Hungary is one of Austria’s key geostrategic partners when it comes to security, Austrian Chancellor Karl Nehammer said after talks with Hungarian Prime Minister Viktor Orbán in Vienna on Thursday.
The chancellor talked of a “deep, historical” friendship between Austria and Hungary.
Nehammer said Austria has taken in 80,000 Ukrainian war refugees, adding that his country was also affected by “irregular migration” waves. So far this year, some 31,000 asylum applications have been submitted to the Austrian authorities, mainly by Afghan, Syrian, Iranian, Bangladeshi, Pakistani and Indian migrants, he added.

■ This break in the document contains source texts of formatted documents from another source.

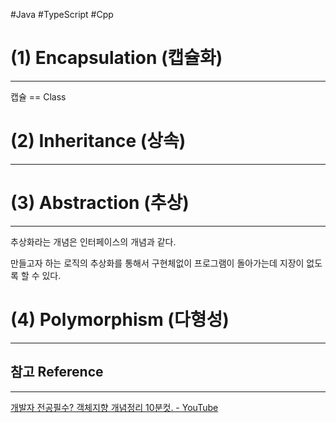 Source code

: #Java #TypeScript #Cpp


# (1) Encapsulation (캡슐화)
---
캡슐 == Class



# (2) Inheritance (상속)
---


# (3) Abstraction (추상)
---
추상화라는 개념은 인터페이스의 개념과 같다.

만들고자 하는 로직의 추상화를 통해서 구현체없이 프로그램이 돌아가는데 지장이 없도록 할 수 있다.


# (4) Polymorphism (다형성)
---





## 참고 Reference
---
[개발자 전공필수? 객체지향 개념정리 10분컷. - YouTube](https://www.youtube.com/watch?v=IeLWSKq0xIQ)
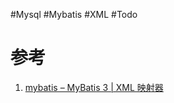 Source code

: #Mysql #Mybatis #XML #Todo 

# 参考
1. [mybatis – MyBatis 3 | XML 映射器](https://mybatis.org/mybatis-3/zh/sqlmap-xml.html)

These are the challenges Austria must face in addition to the energy crisis, inflation and the pandemic, which requires cooperation and friendship, Nehammer said, emphasising the importance of Serbia.
He said that at the recommendation of the Hungarian prime minister, Austria, Hungary and Serbia will hold a joint conference on “irregular migration”. Austrian and Hungarian police officers patrol the common border together already, and more than 50 Austrian officers support Hungarian border protection efforts on the Serbian border, Nehammer said.
Noting the 1,400 Austrian companies working in Hungary, he said the country’s exports to Hungary have grown by 24 percent to 6.1 billion euros. “Austria sees standing by the friendship of the two countries and our successful economic relations as a priority,” he said. Meanwhile, he said Austria sharply rejected all attempts to relativise racism and anti-Semitism. “Austria, in view of its history, has a particular responsibility in the issue,” he said.
Regarding gas deliveries from Russia, Nehammer said Austria, similarly to Hungary, is greatly dependent on Russian gas, and is working to diversify its supplies. Nehammer said he argeed with Prime Minister Viktor Orbán that the European Commission was “all announcements, no implementation”, and said that a planned joint energy purchase platform had yet to materialise.
Meanwhile, sanctions against Russia would take time to make an impact due to Russia’s size and military prowess, he said. Austria is staunchly against a gas embargo, as it would lead to mass unemployment in Austrian and German industry, he said.
At the same time, Nehammer said that taking a stand by Ukraine was of key importance: the invasion of a sovereign country “is unacceptable”. “There seems to be no disagreement from Hungary [regarding this point].” He also said he fully supported Orbán’s view that “the EC and the member states should honour the importance of the influence of the Russian Orthodox church in the region, and especially in the Western Balkans.”